Toto, I have a feeling we’re not in Wyoming anymore…
Wyoming Gov. Matt Mead’s administration is calling on the Environmental Protection Agency to freeze implementation of its recent decision that over 1 million acres around Riverton remains legally Indian Country.
Wyoming Attorney General Peter Michael wrote Monday to national EPA Administrator Gina McCarthy and Regional Administrator Shawn McGrath in Denver asking them to reconsider the agency’s decision.
The EPA ruled last month that a 1905 federal law opening part of the Wind River Indian Reservation to settlement by non-Indians didn’t extinguish the land’s reservation status.
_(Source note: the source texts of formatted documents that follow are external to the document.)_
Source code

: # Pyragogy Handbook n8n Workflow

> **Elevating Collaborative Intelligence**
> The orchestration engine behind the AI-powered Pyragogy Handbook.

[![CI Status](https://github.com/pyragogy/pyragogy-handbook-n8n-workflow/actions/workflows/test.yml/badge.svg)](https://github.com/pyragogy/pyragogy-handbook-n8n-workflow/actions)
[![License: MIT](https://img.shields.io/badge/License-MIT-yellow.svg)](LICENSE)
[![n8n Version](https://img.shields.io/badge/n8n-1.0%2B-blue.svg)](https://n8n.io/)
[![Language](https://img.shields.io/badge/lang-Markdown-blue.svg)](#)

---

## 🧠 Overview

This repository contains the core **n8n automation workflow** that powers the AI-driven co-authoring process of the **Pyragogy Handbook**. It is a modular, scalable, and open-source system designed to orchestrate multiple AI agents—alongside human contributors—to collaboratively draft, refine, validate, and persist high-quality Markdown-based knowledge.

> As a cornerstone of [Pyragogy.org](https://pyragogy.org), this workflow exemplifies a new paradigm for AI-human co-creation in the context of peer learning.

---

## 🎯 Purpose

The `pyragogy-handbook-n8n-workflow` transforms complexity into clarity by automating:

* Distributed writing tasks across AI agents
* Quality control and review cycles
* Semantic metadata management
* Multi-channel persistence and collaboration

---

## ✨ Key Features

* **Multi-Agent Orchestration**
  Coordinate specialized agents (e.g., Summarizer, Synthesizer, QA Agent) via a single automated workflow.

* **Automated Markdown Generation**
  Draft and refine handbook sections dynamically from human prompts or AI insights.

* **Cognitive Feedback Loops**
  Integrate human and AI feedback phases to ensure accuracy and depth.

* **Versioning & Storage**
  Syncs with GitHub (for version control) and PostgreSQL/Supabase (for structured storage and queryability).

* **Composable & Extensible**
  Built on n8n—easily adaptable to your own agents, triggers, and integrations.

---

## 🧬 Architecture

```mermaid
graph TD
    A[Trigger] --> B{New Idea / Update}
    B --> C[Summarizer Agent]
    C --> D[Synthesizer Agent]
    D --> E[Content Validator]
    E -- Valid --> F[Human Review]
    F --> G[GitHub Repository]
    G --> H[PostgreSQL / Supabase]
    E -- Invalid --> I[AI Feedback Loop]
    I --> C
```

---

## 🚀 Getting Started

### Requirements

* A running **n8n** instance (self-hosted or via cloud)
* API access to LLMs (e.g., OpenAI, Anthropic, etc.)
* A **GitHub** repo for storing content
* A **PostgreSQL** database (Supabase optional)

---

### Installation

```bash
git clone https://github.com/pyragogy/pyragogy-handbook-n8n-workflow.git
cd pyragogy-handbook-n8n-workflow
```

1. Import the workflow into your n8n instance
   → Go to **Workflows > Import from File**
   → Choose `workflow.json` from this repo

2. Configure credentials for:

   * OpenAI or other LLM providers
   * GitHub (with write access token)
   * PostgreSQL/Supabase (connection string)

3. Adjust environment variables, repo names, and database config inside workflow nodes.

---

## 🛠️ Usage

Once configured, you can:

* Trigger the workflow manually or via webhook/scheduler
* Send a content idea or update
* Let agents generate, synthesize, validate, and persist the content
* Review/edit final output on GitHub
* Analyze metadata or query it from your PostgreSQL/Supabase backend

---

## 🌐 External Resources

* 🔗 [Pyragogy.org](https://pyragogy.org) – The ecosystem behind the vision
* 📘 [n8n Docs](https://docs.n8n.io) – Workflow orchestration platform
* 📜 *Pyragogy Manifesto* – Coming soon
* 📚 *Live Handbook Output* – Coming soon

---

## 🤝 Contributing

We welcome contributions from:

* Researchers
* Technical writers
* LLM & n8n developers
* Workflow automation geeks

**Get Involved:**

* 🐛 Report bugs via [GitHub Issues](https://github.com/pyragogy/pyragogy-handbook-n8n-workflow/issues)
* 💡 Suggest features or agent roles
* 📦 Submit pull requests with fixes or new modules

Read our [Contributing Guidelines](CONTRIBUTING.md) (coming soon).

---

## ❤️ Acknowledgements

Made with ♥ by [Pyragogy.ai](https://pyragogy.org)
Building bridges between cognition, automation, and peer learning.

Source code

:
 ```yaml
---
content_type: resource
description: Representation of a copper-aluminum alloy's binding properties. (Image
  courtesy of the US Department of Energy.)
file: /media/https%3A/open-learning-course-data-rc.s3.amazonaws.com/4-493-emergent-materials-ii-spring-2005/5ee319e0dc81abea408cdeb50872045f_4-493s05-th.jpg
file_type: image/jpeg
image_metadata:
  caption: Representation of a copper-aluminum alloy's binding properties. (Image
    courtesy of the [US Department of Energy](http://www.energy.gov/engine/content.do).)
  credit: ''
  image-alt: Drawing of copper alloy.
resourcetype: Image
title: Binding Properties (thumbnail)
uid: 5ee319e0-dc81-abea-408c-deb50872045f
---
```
The EPA addressed the reservation boundary issue in its decision last month that granted an application from the Eastern Shoshone and Northern Arapaho tribes. The tribes had applied to have the reservation treated as a separate state under the federal Clean Air Act.
Three members of the Northern Arapaho Business Council issued statements Monday blasting the state’s petition.
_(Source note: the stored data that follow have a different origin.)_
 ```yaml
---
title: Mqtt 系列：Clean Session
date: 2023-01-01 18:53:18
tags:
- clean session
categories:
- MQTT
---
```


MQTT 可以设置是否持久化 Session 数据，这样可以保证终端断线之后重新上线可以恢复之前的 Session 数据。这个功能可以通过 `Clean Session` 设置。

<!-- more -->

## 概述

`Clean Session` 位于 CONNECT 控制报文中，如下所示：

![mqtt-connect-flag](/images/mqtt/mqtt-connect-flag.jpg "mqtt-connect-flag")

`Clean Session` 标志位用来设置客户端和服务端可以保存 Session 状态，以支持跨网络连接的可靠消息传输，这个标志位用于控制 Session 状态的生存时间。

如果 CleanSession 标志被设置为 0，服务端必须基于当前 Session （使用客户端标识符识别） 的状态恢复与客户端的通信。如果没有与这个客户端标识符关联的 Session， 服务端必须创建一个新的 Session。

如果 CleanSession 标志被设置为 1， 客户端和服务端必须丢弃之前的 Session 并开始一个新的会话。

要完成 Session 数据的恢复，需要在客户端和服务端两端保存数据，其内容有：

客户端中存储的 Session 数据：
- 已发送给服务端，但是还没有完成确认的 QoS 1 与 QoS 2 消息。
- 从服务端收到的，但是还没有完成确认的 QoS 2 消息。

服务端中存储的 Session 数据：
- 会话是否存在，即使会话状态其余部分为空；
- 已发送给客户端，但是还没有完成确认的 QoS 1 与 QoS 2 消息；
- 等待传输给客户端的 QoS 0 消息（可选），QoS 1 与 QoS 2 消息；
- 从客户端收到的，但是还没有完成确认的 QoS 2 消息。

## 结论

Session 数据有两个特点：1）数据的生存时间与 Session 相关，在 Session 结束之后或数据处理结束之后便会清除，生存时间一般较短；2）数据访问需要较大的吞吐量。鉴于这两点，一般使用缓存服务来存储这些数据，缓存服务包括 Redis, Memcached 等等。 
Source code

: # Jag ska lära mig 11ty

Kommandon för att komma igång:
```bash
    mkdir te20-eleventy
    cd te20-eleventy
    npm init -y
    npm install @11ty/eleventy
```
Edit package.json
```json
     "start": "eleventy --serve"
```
Wyoming claims the EPA’s analysis of area history is flawed. Michael charged that the federal agency took years to reach its conclusion without sharing its research while Wyoming has only until mid-February to file a legal challenge with a federal appeals court in Denver.
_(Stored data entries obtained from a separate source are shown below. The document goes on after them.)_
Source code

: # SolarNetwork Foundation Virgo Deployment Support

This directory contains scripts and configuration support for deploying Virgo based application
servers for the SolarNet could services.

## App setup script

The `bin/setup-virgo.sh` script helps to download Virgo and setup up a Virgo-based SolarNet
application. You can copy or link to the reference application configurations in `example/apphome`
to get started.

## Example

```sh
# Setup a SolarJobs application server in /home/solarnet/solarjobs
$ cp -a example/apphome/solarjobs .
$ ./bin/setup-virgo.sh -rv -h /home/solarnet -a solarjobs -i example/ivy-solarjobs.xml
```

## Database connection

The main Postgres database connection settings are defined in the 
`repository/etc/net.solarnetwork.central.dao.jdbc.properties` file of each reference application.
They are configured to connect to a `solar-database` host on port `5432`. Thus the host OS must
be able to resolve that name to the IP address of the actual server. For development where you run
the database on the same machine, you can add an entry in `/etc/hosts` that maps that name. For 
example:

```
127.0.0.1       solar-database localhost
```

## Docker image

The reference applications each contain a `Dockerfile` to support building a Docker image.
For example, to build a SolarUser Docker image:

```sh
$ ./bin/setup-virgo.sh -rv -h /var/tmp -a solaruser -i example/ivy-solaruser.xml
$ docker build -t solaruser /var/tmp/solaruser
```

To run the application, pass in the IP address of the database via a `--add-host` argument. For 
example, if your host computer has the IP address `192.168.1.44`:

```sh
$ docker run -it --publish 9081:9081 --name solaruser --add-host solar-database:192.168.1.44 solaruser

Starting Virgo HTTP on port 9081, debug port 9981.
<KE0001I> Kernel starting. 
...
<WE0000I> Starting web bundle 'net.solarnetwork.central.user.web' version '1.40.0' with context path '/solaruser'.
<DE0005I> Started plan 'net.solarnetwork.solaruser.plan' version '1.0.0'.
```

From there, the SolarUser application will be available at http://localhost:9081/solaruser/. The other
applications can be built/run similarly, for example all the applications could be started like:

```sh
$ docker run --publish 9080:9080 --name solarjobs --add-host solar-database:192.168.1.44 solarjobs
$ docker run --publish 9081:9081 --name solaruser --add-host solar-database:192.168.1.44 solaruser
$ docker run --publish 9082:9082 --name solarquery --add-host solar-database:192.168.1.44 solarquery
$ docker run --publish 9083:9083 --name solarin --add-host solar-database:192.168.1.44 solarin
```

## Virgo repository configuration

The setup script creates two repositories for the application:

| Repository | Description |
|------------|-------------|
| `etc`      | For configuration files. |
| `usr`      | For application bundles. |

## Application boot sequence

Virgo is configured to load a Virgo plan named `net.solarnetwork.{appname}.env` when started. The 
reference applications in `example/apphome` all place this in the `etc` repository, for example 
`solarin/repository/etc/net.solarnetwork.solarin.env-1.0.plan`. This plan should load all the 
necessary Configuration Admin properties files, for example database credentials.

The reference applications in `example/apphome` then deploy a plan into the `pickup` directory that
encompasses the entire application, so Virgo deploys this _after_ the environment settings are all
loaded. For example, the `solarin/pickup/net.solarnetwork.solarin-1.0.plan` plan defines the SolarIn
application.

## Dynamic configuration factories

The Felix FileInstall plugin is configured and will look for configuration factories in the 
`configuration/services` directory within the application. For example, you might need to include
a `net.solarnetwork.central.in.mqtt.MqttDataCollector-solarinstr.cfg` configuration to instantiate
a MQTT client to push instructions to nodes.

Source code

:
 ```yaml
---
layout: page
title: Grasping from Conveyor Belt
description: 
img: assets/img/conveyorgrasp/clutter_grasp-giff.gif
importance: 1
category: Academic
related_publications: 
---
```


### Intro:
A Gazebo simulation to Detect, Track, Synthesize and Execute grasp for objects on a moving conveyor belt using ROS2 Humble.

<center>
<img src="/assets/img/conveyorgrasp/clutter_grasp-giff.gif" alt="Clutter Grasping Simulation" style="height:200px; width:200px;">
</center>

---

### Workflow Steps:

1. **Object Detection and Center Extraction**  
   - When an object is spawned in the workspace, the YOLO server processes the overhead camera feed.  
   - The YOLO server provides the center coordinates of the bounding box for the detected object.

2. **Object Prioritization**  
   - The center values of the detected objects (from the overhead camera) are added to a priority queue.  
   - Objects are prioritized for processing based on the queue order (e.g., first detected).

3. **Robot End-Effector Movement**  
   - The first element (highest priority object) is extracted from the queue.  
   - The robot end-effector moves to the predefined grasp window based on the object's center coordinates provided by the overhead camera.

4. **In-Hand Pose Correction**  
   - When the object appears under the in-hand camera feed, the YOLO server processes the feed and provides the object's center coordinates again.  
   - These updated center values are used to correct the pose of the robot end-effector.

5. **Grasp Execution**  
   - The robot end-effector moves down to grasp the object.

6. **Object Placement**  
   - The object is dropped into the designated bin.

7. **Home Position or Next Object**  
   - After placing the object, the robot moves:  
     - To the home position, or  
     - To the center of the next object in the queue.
“EPA not only reached the wrong conclusion, but the agency also employed a fundamentally unfair and skewed process, to the detriment of the state and its citizens, in pursuit of its predetermined objective,” Michael wrote.
Rich Mylott, spokesman for the EPA in Denver, said Monday the agency is reviewing the state’s petition.
Who needs congress when you can rule by decree? So much for the rule of law being one of the touchstones of Obama’s administration.